After The Worst In Liberia And Sierra Leone

From January 19-27, we traveled to Liberia and Sierra Leone to engage with national leaders, health workers, citizens, non-governmental organization (NGO) implementers, international organizations, and United States, United Kingdom (UK), and other officials, including the African Union (AU), Chinese, and Cuban medical delegations. It was a moment of hope and nervous adjustment, as Ebola cases dropped suddenly and unexpectedly in Liberia, followed by reductions in Sierra Leone and Guinea.
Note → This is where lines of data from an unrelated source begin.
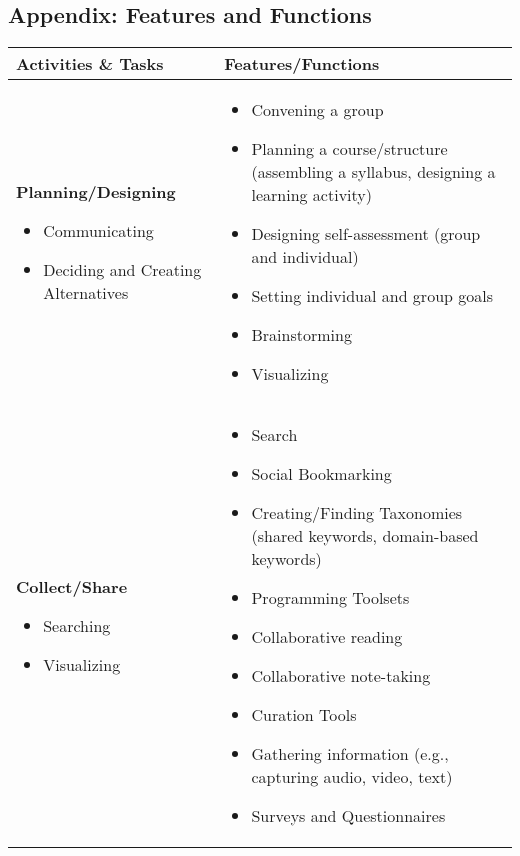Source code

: \newpage
\subsection{Appendix: Features and Functions}
\centering
{\Tiny
\begin{tabular}{|p{}p{}@{\hspace{.2in}}|}
\hline 
\textbf{\small Activities \& Tasks} & \textbf{\small Features/Functions}\\
\hline 
\textbf{Planning/Designing}
\begin{itemize}[noitemsep]
\item
  Communicating
\item
  Deciding and Creating Alternatives
\end{itemize} &
\begin{itemize}[noitemsep]
\item
  Convening a group
\item
  Planning a course/structure (assembling a syllabus, designing a
  learning activity)
\item
  Designing self-assessment (group and individual)
\item
  Setting individual and group goals
\item
  Brainstorming
\item
  Visualizing
\end{itemize} \\
\textbf{Collect/Share}
\begin{itemize}[noitemsep]
\item
  Searching
\item
  Visualizing
\end{itemize} &
\begin{itemize}[noitemsep]
\item
  Search
\item
  Social Bookmarking
\item
  Creating/Finding Taxonomies (shared keywords, domain-based keywords)
\item
  Programming Toolsets
\item
  Collaborative reading
\item
  Collaborative note-taking
\item
  Curation Tools
\item
  Gathering information (e.g., capturing audio, video, text)
\item
  Surveys and Questionnaires
\end{itemize} \\

\end{tabular}}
We listened to the reflections of those who lived through and led the mobilization to roll back the unprecedented Ebola emergency, as it raged in the second half of 2014. We sought to understand the latest phase, as complicated efforts have begun to move beyond an emergency response and seek to achieve “zero” Ebola infections in 2015 — while safeguarding against new outbreaks. We discussed briefly early plans for long-term recovery. Across these different phases and concerns, we had a special interest in examining the US contribution.

The visit generated countless conversations with diverse experts who were remarkably gracious, insightful, and candid in their remarks. In this post we share select major impressions we carried home. These opinions are, of course, ours, and ours alone.

Examining Root Causes

First, it is critical to recall just how close Ebola came to winning in 2014 — and why. Unless root causes are ultimately fixed, the danger persists of a recurrent crisis in West Africa and similar regions. The most dangerous factors include: exceptionally weak in-country health capacities; unreliable international emergency response mechanisms; and corruption, malgovernance, and popular alienation.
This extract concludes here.